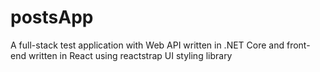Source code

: # postsApp

A full-stack test application with Web API written in .NET Core and front-end written in React using reactstrap UI styling library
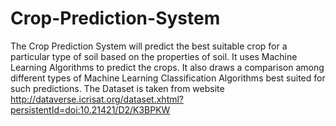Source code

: # Crop-Prediction-System
The Crop Prediction System will predict the best suitable crop for a particular type of soil based on the properties of soil. It uses Machine Learning Algorithms to predict the crops. It also draws a comparison among different types of Machine Learning Classification Algorithms best suited for such predictions.
The Dataset is taken from website http://dataverse.icrisat.org/dataset.xhtml?persistentId=doi:10.21421/D2/K3BPKW
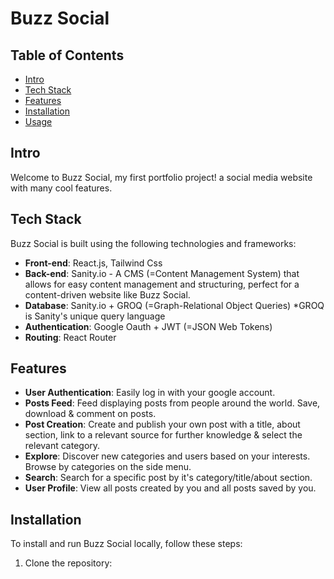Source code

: # Buzz Social

## Table of Contents
- [Intro](#intro)
- [Tech Stack](#tech-stack)
- [Features](#features)
- [Installation](#installation)
- [Usage](#usage)

## Intro
Welcome to Buzz Social, my first portfolio project! a social media website with many cool features.

## Tech Stack
Buzz Social is built using the following technologies and frameworks:
- **Front-end**: React.js, Tailwind Css
- **Back-end**: Sanity.io - A CMS (=Content Management System) that allows for easy content management and structuring, perfect for a content-driven website like Buzz Social.
- **Database**: Sanity.io + GROQ (=Graph-Relational Object Queries) *GROQ is Sanity's unique query language
- **Authentication**: Google Oauth + JWT (=JSON Web Tokens)
- **Routing**: React Router

## Features
- **User Authentication**: Easily log in with your google account.
- **Posts Feed**: Feed displaying posts from people around the world. Save, download & comment on posts.
- **Post Creation**: Create and publish your own post with a title, about section, link to a relevant source for further knowledge & select the relevant category.
- **Explore**: Discover new categories and users based on your interests. Browse by categories on the side menu.
- **Search**: Search for a specific post by it's category/title/about section.
- **User Profile**: View all posts created by you and all posts saved by you.

## Installation
To install and run Buzz Social locally, follow these steps:

1. Clone the repository:

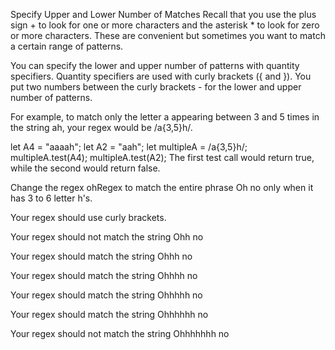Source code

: Specify Upper and Lower Number of Matches
Recall that you use the plus sign + to look for one or more characters and the asterisk * to look for zero or more characters. These are convenient but sometimes you want to match a certain range of patterns.

You can specify the lower and upper number of patterns with quantity specifiers. Quantity specifiers are used with curly brackets ({ and }). You put two numbers between the curly brackets - for the lower and upper number of patterns.

For example, to match only the letter a appearing between 3 and 5 times in the string ah, your regex would be /a{3,5}h/.

let A4 = "aaaah";
let A2 = "aah";
let multipleA = /a{3,5}h/;
multipleA.test(A4);
multipleA.test(A2);
The first test call would return true, while the second would return false.

Change the regex ohRegex to match the entire phrase Oh no only when it has 3 to 6 letter h's.

Your regex should use curly brackets.

Your regex should not match the string Ohh no

Your regex should match the string Ohhh no

Your regex should match the string Ohhhh no

Your regex should match the string Ohhhhh no

Your regex should match the string Ohhhhhh no

Your regex should not match the string Ohhhhhhh no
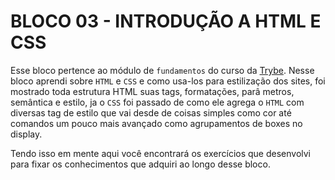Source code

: # BLOCO 03 - INTRODUÇÃO A HTML E CSS

Esse bloco pertence ao módulo de `fundamentos` do curso da [Trybe](https://www.betrybe.com/). Nesse bloco aprendi sobre `HTML` e `CSS` e como usa-los para estilização dos sites, foi mostrado toda estrutura HTML suas tags, formatações, parâ metros, semântica e estilo, ja o `CSS` foi passado de como ele agrega o `HTML` com diversas tag de estilo que vai desde de coisas simples como cor até comandos um pouco mais avançado como agrupamentos de boxes no display.

Tendo isso em mente aqui você encontrará os exercícios que desenvolvi para fixar os conhecimentos que adquiri ao longo desse bloco.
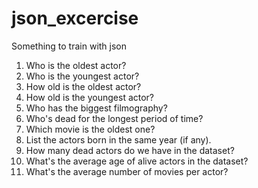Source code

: # json_excercise
Something to train with json

1. Who is the oldest actor?
2. Who is the youngest actor?
3. How old is the oldest actor?
4. How old is the youngest actor?
5. Who has the biggest filmography?
6. Who's dead for the longest period of time?
7. Which movie is the oldest one?
8. List the actors born in the same year (if any).
9. How many dead actors do we have in the dataset?
10. What's the average age of alive actors in the dataset?
11. What's the average number of movies per actor?
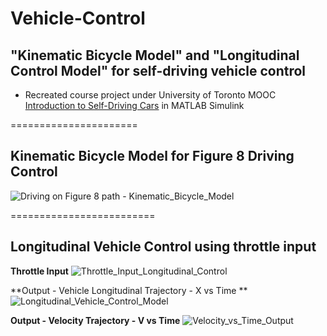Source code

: # Vehicle-Control
## "Kinematic Bicycle Model" and "Longitudinal Control Model" for self-driving vehicle control  

* Recreated course project under University of Toronto MOOC [Introduction to Self-Driving Cars](https://www.coursera.org/learn/intro-self-driving-cars) in MATLAB Simulink


======================

## Kinematic Bicycle Model for Figure 8 Driving Control

![Driving on Figure 8 path - Kinematic_Bicycle_Model ](https://user-images.githubusercontent.com/36999515/192356598-d8d64eff-b735-420e-96b5-d1ea50aa0a5f.jpg)



=========================

## Longitudinal Vehicle Control using throttle input

**Throttle Input**
![Throttle_Input_Longitudinal_Control](https://user-images.githubusercontent.com/36999515/192356699-34497beb-c301-4c0a-b71f-4d6ac3fdda09.jpg)

**Output - Vehicle Longitudinal Trajectory - X vs Time **
![Longitudinal_Vehicle_Control_Model](https://user-images.githubusercontent.com/36999515/192356860-d4e024c5-64bd-4e05-a422-da89cfec1069.jpg)

**Output - Velocity Trajectory - V vs Time**
![Velocity_vs_Time_Output](https://user-images.githubusercontent.com/36999515/192356962-c1994646-086d-4cca-b6e1-7a1d3774e101.jpg)
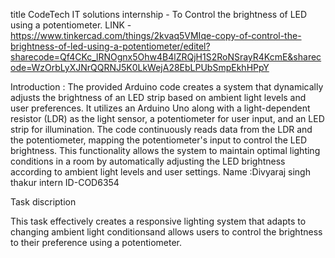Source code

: title CodeTech IT solutions internship - To Control the brightness of LED using a potentiometer.
LINK -
https://www.tinkercad.com/things/2kvaq5VMIqe-copy-of-control-the-brightness-of-led-using-a-potentiometer/editel?sharecode=Qf4CKc_lRNOgnx5Ohw4B4lZRQjH1S2RoNSrayR4KcmE&sharecode=WzOrbLyXJNrQQRNJ5K0LkWejA28EbLPUbSmpEkhHPpY

 Introduction :
The provided Arduino code creates a system that dynamically adjusts the brightness of an LED strip based on ambient light levels and user preferences.
It utilizes an Arduino Uno along with a light-dependent resistor (LDR) as the light sensor, a potentiometer for user input, and an LED strip for illumination.
The code continuously reads data from the LDR and the potentiometer, mapping the potentiometer's input to control the LED brightness. 
This functionality allows the system to maintain optimal lighting conditions in a room by automatically adjusting the LED brightness according to ambient light levels and user settings.
Name :Divyaraj singh thakur intern ID-COD6354

Task discription 

This task effectively creates a responsive lighting system that adapts to changing ambient light conditionsand allows users to control the brightness to their preference using a potentiometer.




 
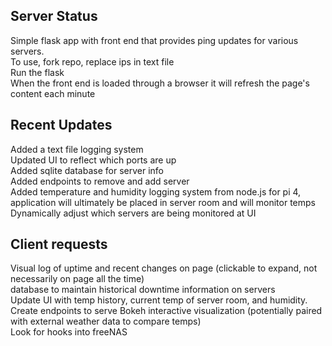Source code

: ## Server Status

Simple flask app with front end that provides ping updates for various servers.
<br />
To use, fork repo, replace ips in text file
<br />
Run the flask 
<br />
When the front end is loaded through a browser it will refresh the page's content each minute
<br />

## Recent Updates

Added a text file logging system <br/>
Updated UI to reflect which ports are up <br/>
Added sqlite database for server info <br/>
Added endpoints to remove and add server <br/>
Added temperature and humidity logging system from node.js for pi 4, application will ultimately be placed in server room and will monitor temps <br/>
Dynamically adjust which servers are being monitored at UI
<br />

## Client requests


Visual log of uptime and recent changes on page (clickable to expand, not necessarily on page all the time)
<br />
database to maintain historical downtime information on servers
<br />
Update UI with temp history, current temp of server room, and humidity. Create endpoints to serve Bokeh interactive visualization (potentially paired with external weather data to compare temps)
<br />
Look for hooks into freeNAS
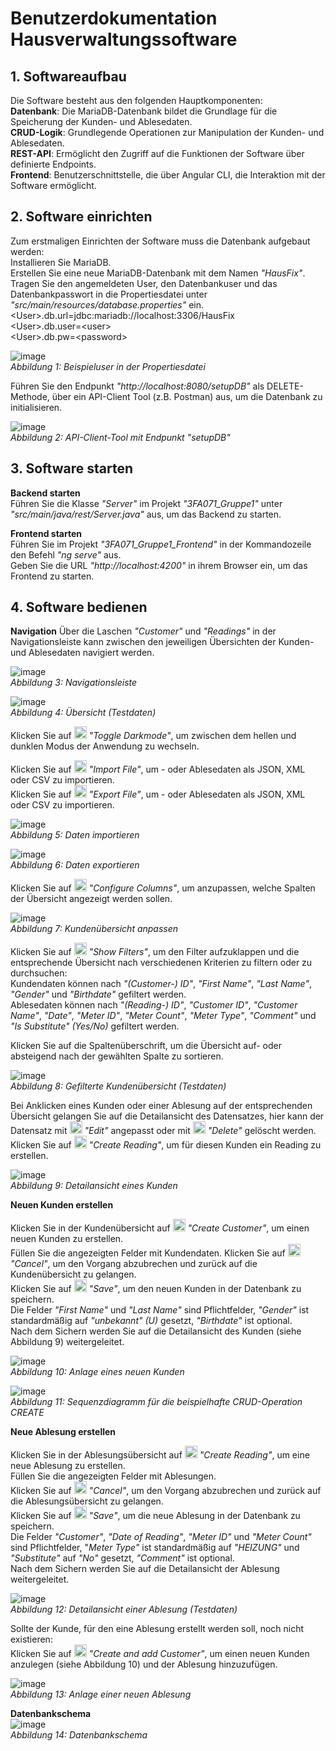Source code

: 
# Benutzerdokumentation Hausverwaltungssoftware

## 1. Softwareaufbau

Die Software besteht aus den folgenden Hauptkomponenten:  
**Datenbank**: Die MariaDB-Datenbank bildet die Grundlage für die Speicherung der Kunden- und Ablesedaten.  
**CRUD-Logik**: Grundlegende Operationen zur Manipulation der Kunden- und Ablesedaten.  
**REST-API**: Ermöglicht den Zugriff auf die Funktionen der Software über definierte Endpoints.  
**Frontend**: Benutzerschnittstelle, die über Angular CLI, die Interaktion mit der Software ermöglicht.  

## 2. Software einrichten

Zum erstmaligen Einrichten der Software muss die Datenbank aufgebaut werden:  
Installieren Sie MariaDB.  
Erstellen Sie eine neue MariaDB-Datenbank mit dem Namen *"HausFix"*.
Tragen Sie den angemeldeten User, den Datenbankuser und das Datenbankpasswort in die Propertiesdatei unter *"src/main/resources/database.properties"* ein.  
\<User\>.db.url=jdbc:mariadb://localhost:3306/HausFix  
\<User\>.db.user=\<user\>  
\<User\>.db.pw=\<password\>  

![image](https://github.com/user-attachments/assets/afa99ec8-202c-439a-8e41-9aefd50f086e)  
*Abbildung 1: Beispieluser in der Propertiesdatei*

Führen Sie den Endpunkt *"http://localhost:8080/setupDB"* als DELETE-Methode, über ein API-Client Tool (z.B. Postman) aus, um die Datenbank zu initialisieren.  

![image](https://github.com/user-attachments/assets/06da21c7-202f-4102-80b0-363a98eea505)  
*Abbildung 2: API-Client-Tool mit Endpunkt "setupDB"*   
  
## 3. Software starten

**Backend starten**  
Führen Sie die Klasse *"Server"* im Projekt *"3FA071_Gruppe1"* unter *"src/main/java/rest/Server.java"* aus, um das Backend zu starten.  

**Frontend starten**  
Führen Sie im Projekt *"3FA071_Gruppe1_Frontend"* in der Kommandozeile den Befehl *"ng serve"* aus.  
Geben Sie die URL *"http://localhost:4200"* in ihrem Browser ein, um das Frontend zu starten.  
  
## 4. Software bedienen
  
**Navigation**
Über die Laschen *"Customer"* und *"Readings"* in der Navigationsleiste kann zwischen den jeweiligen Übersichten der Kunden- und Ablesedaten navigiert werden.  

![image](https://github.com/user-attachments/assets/5c3f0cb3-f5a5-404c-89b1-931b044822c1)  
*Abbildung 3: Navigationsleiste*  
  
![image](https://github.com/user-attachments/assets/6971efca-a36d-4de2-b32b-a0866b2122bc)  
*Abbildung 4: Übersicht (Testdaten)*  
  
Klicken Sie auf <img src="https://github.com/user-attachments/assets/3cdf4de3-3078-49ce-8ab2-dc310a0e544c" width="20px" height="20px" /> *"Toggle Darkmode"*, um zwischen dem hellen und dunklen Modus der Anwendung zu wechseln.  

Klicken Sie auf <img src="https://github.com/user-attachments/assets/ddcf6e02-bf99-4f62-a534-7b091fafa531" width="20px" height="20px" /> *"Import File"*, um - oder Ablesedaten als JSON, XML oder CSV zu importieren.  
Klicken Sie auf <img src="https://github.com/user-attachments/assets/ce7e8549-da0a-4d6a-b3fe-e162f99c8588" width="20px" height="20px" /> *"Export File"*, um - oder Ablesedaten als JSON, XML oder CSV zu importieren.  


![image](https://github.com/user-attachments/assets/84995fe4-a39a-47b0-b185-14cb73af4b67)  
*Abbildung 5: Daten importieren*  

![image](https://github.com/user-attachments/assets/843ddea4-b3bb-4132-b02a-71f389c73984)  
*Abbildung 6: Daten exportieren*  

Klicken Sie auf <img src="https://github.com/user-attachments/assets/d95c96d2-e2ae-41b7-9f4c-97ebe2b25417" width="20px" height="20px" /> *"Configure Columns"*, um anzupassen, welche Spalten der Übersicht angezeigt werden sollen.

![image](https://github.com/user-attachments/assets/5d531622-dfb1-4e77-ac5e-b272e06c3a8c)  
*Abbildung 7: Kundenübersicht anpassen*  

Klicken Sie auf <img src="https://github.com/user-attachments/assets/79af178e-8a59-4bbe-85a3-121c37541464" width="20px" height="20px" /> *"Show Filters"*, um den Filter aufzuklappen und die entsprechende Übersicht nach verschiedenen Kriterien zu filtern oder zu durchsuchen:  
Kundendaten können nach *"(Customer-) ID"*, *"First Name"*, *"Last Name"*, *"Gender"* und *"Birthdate"* gefiltert werden.  
Ablesedaten können nach *"(Reading-) ID"*, *"Customer ID"*, *"Customer Name"*, *"Date"*, *"Meter ID"*, *"Meter Count"*, *"Meter Type"*, *"Comment"* und *"Is Substitute" (Yes/No)* gefiltert werden.  

Klicken Sie auf die Spaltenüberschrift, um die Übersicht auf- oder absteigend nach der gewählten Spalte zu sortieren. 

![image](https://github.com/user-attachments/assets/68fddce8-d54c-4adc-9d20-6b387fd5fd20)  
*Abbildung 8: Gefilterte Kundenübersicht (Testdaten)*  

Bei Anklicken eines Kunden oder einer Ablesung auf der entsprechenden Übersicht gelangen Sie auf die Detailansicht des Datensatzes, hier kann der Datensatz mit <img src="https://github.com/user-attachments/assets/e5f1f51a-fb16-49ab-98a5-18dd3eb8db54" width="20px" height="20px" /> *"Edit"* angepasst oder mit <img src="https://github.com/user-attachments/assets/a0cc9308-a96f-4fc2-bfba-c7ffd464c6d4" width="20px" height="20px" /> *"Delete"* gelöscht werden.  
Klicken Sie auf <img src="https://github.com/user-attachments/assets/f8c4b916-d3fa-4c2e-afca-f1749a674b18" width="20px" height="20px" /> *"Create Reading"*, um für diesen Kunden ein Reading zu erstellen.  

![image](https://github.com/user-attachments/assets/e84e8a9a-1397-4fb8-bd77-e70ff0562e26)  
*Abbildung 9: Detailansicht eines Kunden*  

**Neuen Kunden erstellen**  

Klicken Sie in der Kundenübersicht auf <img src="https://github.com/user-attachments/assets/59d3ecc2-6786-4aab-b531-553a524a38e5" width="20px" height="20px" /> *"Create Customer"*, um einen neuen Kunden zu erstellen.  
Füllen Sie die angezeigten Felder mit Kundendaten. 
Klicken Sie auf <img src="https://github.com/user-attachments/assets/d28a9755-258a-49ed-9fba-13ef1bf78375" width="20px" height="20px" /> *"Cancel"*, um den Vorgang abzubrechen und zurück auf die Kundenübersicht zu gelangen.  
Klicken Sie auf <img src="https://github.com/user-attachments/assets/5509110b-b5c6-4519-a861-d90fc445b83f" width="20px" height="20px" /> *"Save"*, um den neuen Kunden in der Datenbank zu speichern.  
Die Felder *"First Name"* und *"Last Name"* sind Pflichtfelder, *"Gender"* ist standardmäßig auf *"unbekannt" (U)* gesetzt, *"Birthdate"* ist optional.  
Nach dem Sichern werden Sie auf die Detailansicht des Kunden (siehe Abbildung 9) weitergeleitet.  

![image](https://github.com/user-attachments/assets/b5f469ce-e7a0-4f24-9578-bff2b7cb8977)  
*Abbildung 10: Anlage eines neuen Kunden*

![image](https://github.com/user-attachments/assets/d6cc92e7-8836-43ab-bf54-580f2e112d98)  
*Abbildung 11: Sequenzdiagramm für die beispielhafte CRUD-Operation CREATE*


**Neue Ablesung erstellen**  

Klicken Sie in der Ablesungsübersicht auf <img src="https://github.com/user-attachments/assets/59d3ecc2-6786-4aab-b531-553a524a38e5" width="20px" height="20px" /> *"Create Reading"*, um eine neue Ablesung zu erstellen.  
Füllen Sie die angezeigten Felder mit Ablesungen.  
Klicken Sie auf <img src="https://github.com/user-attachments/assets/d28a9755-258a-49ed-9fba-13ef1bf78375" width="20px" height="20px" /> *"Cancel"*, um den Vorgang abzubrechen und zurück auf die Ablesungsübersicht zu gelangen.  
Klicken Sie auf <img src="https://github.com/user-attachments/assets/5509110b-b5c6-4519-a861-d90fc445b83f" width="20px" height="20px" /> *"Save"*, um die neue Ablesung in der Datenbank zu speichern.  
Die Felder *"Customer"*, *"Date of Reading"*, *"Meter ID"* und *"Meter Count"* sind Pflichtfelder, "*Meter Type"* ist standardmäßig auf *"HEIZUNG"* und *"Substitute"* auf *"No"* gesetzt, *"Comment"* ist optional.  
Nach dem Sichern werden Sie auf die Detailansicht der Ablesung weitergeleitet.  

![image](https://github.com/user-attachments/assets/714267de-082f-4b42-9840-d68dfbc5b4a1)  
*Abbildung 12: Detailansicht einer Ablesung (Testdaten)*  

Sollte der Kunde, für den eine Ablesung erstellt werden soll, noch nicht existieren:  
Klicken Sie auf <img src="https://github.com/user-attachments/assets/73face5f-85ce-419f-b72d-01e55f5f11b2" width="20px" height="20px" /> *"Create and add Customer"*, um einen neuen Kunden anzulegen (siehe Abbildung 10) und der Ablesung hinzuzufügen.  

![image](https://github.com/user-attachments/assets/88a5b819-db01-49b2-ab59-854df33f14a3)  
*Abbildung 13: Anlage einer neuen Ablesung*  

**Datenbankschema**  
![image](https://github.com/user-attachments/assets/baa641de-3b11-458a-9c8a-16ae78cd17c2)  
*Abbildung 14: Datenbankschema*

WHAT THE TASK REQUIRES: Where a line of the listing contains "Anlage", count it; your answer must be only the resulting number.

EXPECTED ANSWER: 2